**Prompt**
Your task is to return all the entries below exactly, with every picture omitted.

**Exercise data**
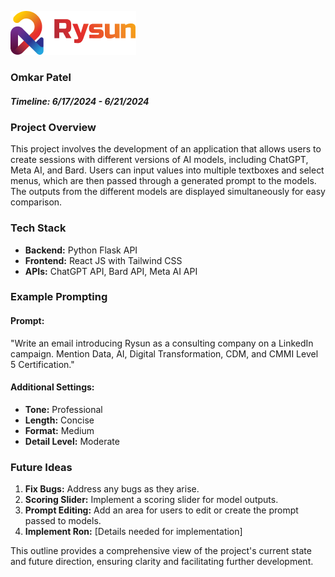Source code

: ![alt text](../../images/rysun_logo.png) 
### Omkar Patel
##### Timeline: 6/17/2024 - 6/21/2024

### Project Overview
This project involves the development of an application that allows users to create sessions with different versions of AI models, including ChatGPT, Meta AI, and Bard. Users can input values into multiple textboxes and select menus, which are then passed through a generated prompt to the models. The outputs from the different models are displayed simultaneously for easy comparison.

### Tech Stack
- **Backend:** Python Flask API
- **Frontend:** React JS with Tailwind CSS
- **APIs:** ChatGPT API, Bard API, Meta AI API

### Example Prompting
#### Prompt:
"Write an email introducing Rysun as a consulting company on a LinkedIn campaign. Mention Data, AI, Digital Transformation, CDM, and CMMI Level 5 Certification."

#### Additional Settings:
- **Tone:** Professional
- **Length:** Concise
- **Format:** Medium
- **Detail Level:** Moderate

### Future Ideas
1. **Fix Bugs:** Address any bugs as they arise.
2. **Scoring Slider:** Implement a scoring slider for model outputs.
3. **Prompt Editing:** Add an area for users to edit or create the prompt passed to models.
4. **Implement Ron:** [Details needed for implementation]


This outline provides a comprehensive view of the project's current state and future direction, ensuring clarity and facilitating further development.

**Answer to the problem**
Source code

: ![alt text](../../images/rysun_logo.png) 
### Omkar Patel
##### Timeline: 6/17/2024 - 6/21/2024

### Project Overview
This project involves the development of an application that allows users to create sessions with different versions of AI models, including ChatGPT, Meta AI, and Bard. Users can input values into multiple textboxes and select menus, which are then passed through a generated prompt to the models. The outputs from the different models are displayed simultaneously for easy comparison.

### Tech Stack
- **Backend:** Python Flask API
- **Frontend:** React JS with Tailwind CSS
- **APIs:** ChatGPT API, Bard API, Meta AI API

### Example Prompting
#### Prompt:
"Write an email introducing Rysun as a consulting company on a LinkedIn campaign. Mention Data, AI, Digital Transformation, CDM, and CMMI Level 5 Certification."

#### Additional Settings:
- **Tone:** Professional
- **Length:** Concise
- **Format:** Medium
- **Detail Level:** Moderate

### Future Ideas
1. **Fix Bugs:** Address any bugs as they arise.
2. **Scoring Slider:** Implement a scoring slider for model outputs.
3. **Prompt Editing:** Add an area for users to edit or create the prompt passed to models.
4. **Implement Ron:** [Details needed for implementation]


This outline provides a comprehensive view of the project's current state and future direction, ensuring clarity and facilitating further development.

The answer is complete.